Count every line in the entries that follow where the word "libraryLink" appears, then state only the total.

-- -- --

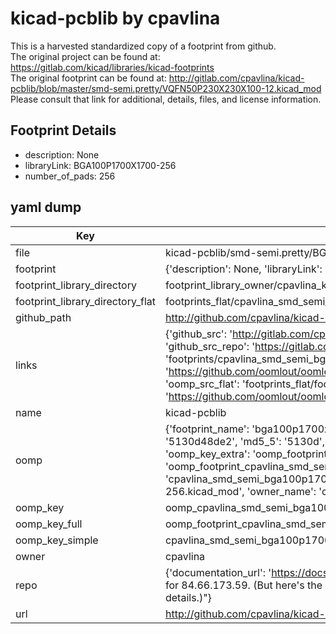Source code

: # kicad-pcblib by cpavlina  
This is a harvested standardized copy of a footprint from github.  
The original project can be found at:  
https://gitlab.com/kicad/libraries/kicad-footprints  
The original footprint can be found at:
http://gitlab.com/cpavlina/kicad-pcblib/blob/master/smd-semi.pretty/VQFN50P230X230X100-12.kicad_mod
Please consult that link for additional, details, files, and license information.  
## Footprint Details
* description: None  
* libraryLink: BGA100P1700X1700-256  
* number_of_pads: 256  
## yaml dump  
| Key | Value |  
| --- | --- |  
| file | kicad-pcblib/smd-semi.pretty/BGA100P1700X1700-256.kicad_mod |  
| footprint | {'description': None, 'libraryLink': 'BGA100P1700X1700-256', 'number_of_pads': 256} |  
| footprint_library_directory | footprint_library_owner/cpavlina_kicad-pcblib |  
| footprint_library_directory_flat | footprints_flat/cpavlina_smd_semi_bga100p1700x1700_256/working |  
| github_path | http://github.com/cpavlina/kicad-pcblib/blob/master/smd-semi.pretty/BGA100P1700X1700-256.kicad_mod |  
| links | {'github_src': 'http://gitlab.com/cpavlina/kicad-pcblib/blob/master/smd-semi.pretty/VQFN50P230X230X100-12.kicad_mod', 'github_src_repo': 'https://gitlab.com/kicad/libraries/kicad-footprints', 'oomp_bot': 'footprints/cpavlina_smd_semi_bga100p1700x1700_256/working', 'oomp_bot_github': 'https://github.com/oomlout/oomlout_oomp_footprint_bot/tree/main/footprints/cpavlina_smd_semi_bga100p1700x1700_256/working', 'oomp_src_flat': 'footprints_flat/footprints_flat/cpavlina_smd_semi_bga100p1700x1700_256/working', 'oomp_src_flat_github': 'https://github.com/oomlout/oomlout_oomp_footprint_src/tree/main/footprints_flat/cpavlina_smd_semi_bga100p1700x1700_256/working'} |  
| name | kicad-pcblib |  
| oomp | {'footprint_name': 'bga100p1700x1700_256', 'library_name': 'smd_semi', 'md5': '5130d48de2824a78fe46187fc2bb598b', 'md5_10': '5130d48de2', 'md5_5': '5130d', 'md5_6': '5130d4', 'oomp_key': 'oomp_cpavlina_smd_semi_bga100p1700x1700_256', 'oomp_key_extra': 'oomp_footprint_cpavlina_smd_semi_bga100p1700x1700_256', 'oomp_key_full': 'oomp_footprint_cpavlina_smd_semi_bga100p1700x1700_256_5130d4', 'oomp_key_simple': 'cpavlina_smd_semi_bga100p1700x1700_256', 'original_filename': 'kicad-pcblib/smd-semi.pretty/BGA100P1700X1700-256.kicad_mod', 'owner_name': 'cpavlina'} |  
| oomp_key | oomp_cpavlina_smd_semi_bga100p1700x1700_256 |  
| oomp_key_full | oomp_footprint_cpavlina_smd_semi_bga100p1700x1700_256 |  
| oomp_key_simple | cpavlina_smd_semi_bga100p1700x1700_256 |  
| owner | cpavlina |  
| repo | {'documentation_url': 'https://docs.github.com/rest/overview/resources-in-the-rest-api#rate-limiting', 'message': "API rate limit exceeded for 84.66.173.59. (But here's the good news: Authenticated requests get a higher rate limit. Check out the documentation for more details.)"} |  
| url | http://github.com/cpavlina/kicad-pcblib |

-- -- --

◆ **SOLUTION TO THIS EXERCISE**:
2